Geschichte
Des Friedhof liegt nämlich von der zweitältesten Prager Stadt – der Kleinseite, deren Namen er trägt, ziemlich entfernt im Stadtviertel Praha 5 – in Smíchov. Er ist samt dem anliegenden Spital bereits um 1680, in der Zeit einer großen Pestepidemie, entstanden, möglichst weit von den bewohnten Stadtteilen. Neben dem Pestspital entstand auch die erste kleine Kapelle, Mariä Himmelfahrt geweiht; später wurde hier die Kapelle des Pestheiligen St.-Rochus errichtet.
Der Friedhof samt dem Pestspital hat auch während der nächsten Pestepidemie, 1713–14, Verwendung gefunden. Ungefähr zu dieser Zeit entstand hier eine weitere Heiligenstätte, der Heiligen Dreifaltigkeit gewidmet, vermutlich nach dem Projekt von Kilian Ignaz Dientzenhofer. Diese Lage hat sich erst unter Josef II., Sohn der Maria Theresia, geändert. Er hat in seinem Reich die Bestattung in den Kirchen und inmitten der Städte grundsätzlich verboten. Deswegen kamen auch die alten Pestfriedhöfe erneut zur Geltung und es wurden neue Friedhöfe „auf der grünen Wiese“ errichtet. Im Jahr 1786 wurde der Kleinseitner Friedhof als Hauptbegräbnisstätte für die linksuferigen Teile Prags: Kleinseite, Hradschin, Smíchov und Košíře, feierlich geweiht.
In der damaligen Zeit lag dieses Gebiet außerhalb der Stadt – in seiner Nähe befanden sich lediglich Felder, Weinberge und etliche Weingüter, wie z. B. die berühmte Bertramka oder Klamovka. Die Vorstadt Smíchov, wo gleich mehrere bedeutende Industriebetriebe (Porghes-Textilfabrik, Waggonfabrik der Familie Ringhoffer) entstanden sind, erlebte eine stürmische wirtschaftliche Entwicklung. Auf Grunde der jähen Zunahme der Bevölkerung erwies sich die Friedhofsfläche nach 1850 als unzureichend und daher wurde im Jahre 1862 x ein neuer Teil des Friedhofs errichtet. Doch die Vorstadt wuchs weiter und bald standen neue Häuser dicht am Friedhof. Deswegen wurde der Friedhof ab 1885 definitiv geschlossen. Seine Funktion hat der neue Friedhof Malvazinky.

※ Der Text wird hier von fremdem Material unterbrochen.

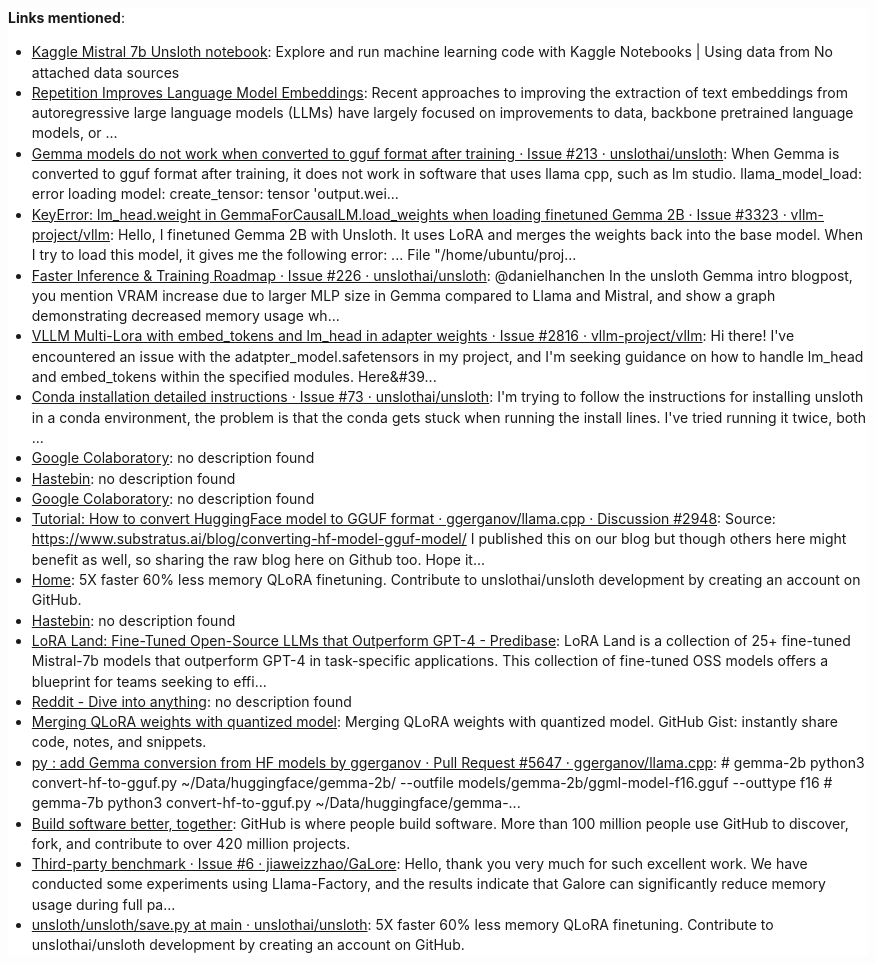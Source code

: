 **Links mentioned**:

- [Kaggle Mistral 7b Unsloth notebook](https://www.kaggle.com/code/danielhanchen/kaggle-mistral-7b-unsloth-notebook): Explore and run machine learning code with Kaggle Notebooks | Using data from No attached data sources
- [Repetition Improves Language Model Embeddings](https://arxiv.org/abs/2402.15449): Recent approaches to improving the extraction of text embeddings from autoregressive large language models (LLMs) have largely focused on improvements to data, backbone pretrained language models, or ...
- [Gemma models do not work when converted to gguf format after training · Issue #213 · unslothai/unsloth](https://github.com/unslothai/unsloth/issues/213): When Gemma is converted to gguf format after training, it does not work in software that uses llama cpp, such as lm studio. llama_model_load: error loading model: create_tensor: tensor &#39;output.wei...
- [KeyError: lm_head.weight in GemmaForCausalLM.load_weights when loading finetuned Gemma 2B · Issue #3323 · vllm-project/vllm](https://github.com/vllm-project/vllm/issues/3323): Hello, I finetuned Gemma 2B with Unsloth. It uses LoRA and merges the weights back into the base model. When I try to load this model, it gives me the following error: ... File &quot;/home/ubuntu/proj...
- [Faster Inference &amp; Training Roadmap · Issue #226 · unslothai/unsloth](https://github.com/unslothai/unsloth/issues/226): @danielhanchen In the unsloth Gemma intro blogpost, you mention VRAM increase due to larger MLP size in Gemma compared to Llama and Mistral, and show a graph demonstrating decreased memory usage wh...
- [VLLM Multi-Lora with embed_tokens and lm_head in adapter weights  · Issue #2816 · vllm-project/vllm](https://github.com/vllm-project/vllm/issues/2816): Hi there! I&#39;ve encountered an issue with the adatpter_model.safetensors in my project, and I&#39;m seeking guidance on how to handle lm_head and embed_tokens within the specified modules. Here&#39...
- [Conda installation detailed instructions · Issue #73 · unslothai/unsloth](https://github.com/unslothai/unsloth/issues/73): I&#39;m trying to follow the instructions for installing unsloth in a conda environment, the problem is that the conda gets stuck when running the install lines. I&#39;ve tried running it twice, both ...
- [Google Colaboratory](https://colab.research.google.com/drive/1Aau3lgPzeZKQ-98h69CCu1UJcvIBLmy2?usp=sharing): no description found
- [Hastebin](https://hastebin.com/share/olipibuwez.bash): no description found
- [Google Colaboratory](https://colab.research.google.com/drive/1EOa_X5GwKAkPv5a2keJupGowePkHpq-0?usp=sharing): no description found
- [Tutorial: How to convert HuggingFace model to GGUF format · ggerganov/llama.cpp · Discussion #2948](https://github.com/ggerganov/llama.cpp/discussions/2948): Source: https://www.substratus.ai/blog/converting-hf-model-gguf-model/ I published this on our blog but though others here might benefit as well, so sharing the raw blog here on Github too. Hope it...
- [Home](https://github.com/unslothai/unsloth/wiki): 5X faster 60% less memory QLoRA finetuning. Contribute to unslothai/unsloth development by creating an account on GitHub.
- [Hastebin](https://hastebin.com/share/oterufowit.yaml): no description found
- [LoRA Land: Fine-Tuned Open-Source LLMs that Outperform GPT-4 - Predibase](https://predibase.com/blog/lora-land-fine-tuned-open-source-llms-that-outperform-gpt-4): LoRA Land is a collection of 25+ fine-tuned Mistral-7b models that outperform GPT-4 in task-specific applications. This collection of fine-tuned OSS models offers a blueprint for teams seeking to effi...
- [Reddit - Dive into anything](https://www.reddit.com/r/LocalLLaMA/comments/1b6723c/comment/ku5r7d3/): no description found
- [Merging QLoRA weights with quantized model](https://gist.github.com/ChrisHayduk/1a53463331f52dca205e55982baf9930): Merging QLoRA weights with quantized model. GitHub Gist: instantly share code, notes, and snippets.
- [py : add Gemma conversion from HF models by ggerganov · Pull Request #5647 · ggerganov/llama.cpp](https://github.com/ggerganov/llama.cpp/pull/5647): # gemma-2b python3 convert-hf-to-gguf.py ~/Data/huggingface/gemma-2b/ --outfile models/gemma-2b/ggml-model-f16.gguf --outtype f16  # gemma-7b python3 convert-hf-to-gguf.py ~/Data/huggingface/gemma-...
- [Build software better, together](https://github.com/huggingface/peft/pull/1474.): GitHub is where people build software. More than 100 million people use GitHub to discover, fork, and contribute to over 420 million projects.
- [Third-party benchmark · Issue #6 · jiaweizzhao/GaLore](https://github.com/jiaweizzhao/GaLore/issues/6): Hello, thank you very much for such excellent work. We have conducted some experiments using Llama-Factory, and the results indicate that Galore can significantly reduce memory usage during full pa...
- [unsloth/unsloth/save.py at main · unslothai/unsloth](https://github.com/unslothai/unsloth/blob/main/unsloth/save.py#L706): 5X faster 60% less memory QLoRA finetuning. Contribute to unslothai/unsloth development by creating an account on GitHub.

Doch die wirtschaftliche und industrielle Entwicklung der Stadt schritt weiter voran, und um 1910 wurde die Existenz des Friedhofs wieder in Frage gestellt. Nach dem neuen Regulierungsplan von 1910 sollte er liquidiert und seine Fläche bebaut werden. Nach der Bekanntgabe dieses Plans erhob sich jedoch eine große Protestwelle. An die Spitze der Kämpfer für die Erhaltung des Friedhofs stellten sich die Mitglieder des damals neu gegründeten Klubs für das Alte Prag und wichtige Persönlichkeiten der tschechischen Kultur, wie z. B. der berühmte Journalist und Schriftsteller Jakub Arbes, in den Dienst der Sache. Um die Rettung des Friedhofs hat sich das sog. „Ostern-Memorandum“ aus dem Jahre 1916 verdient gemacht, dessen Urheber z. B. die Schriftsteller historischer Romane Alois Jirásek oder Maler Max Švabinský waren.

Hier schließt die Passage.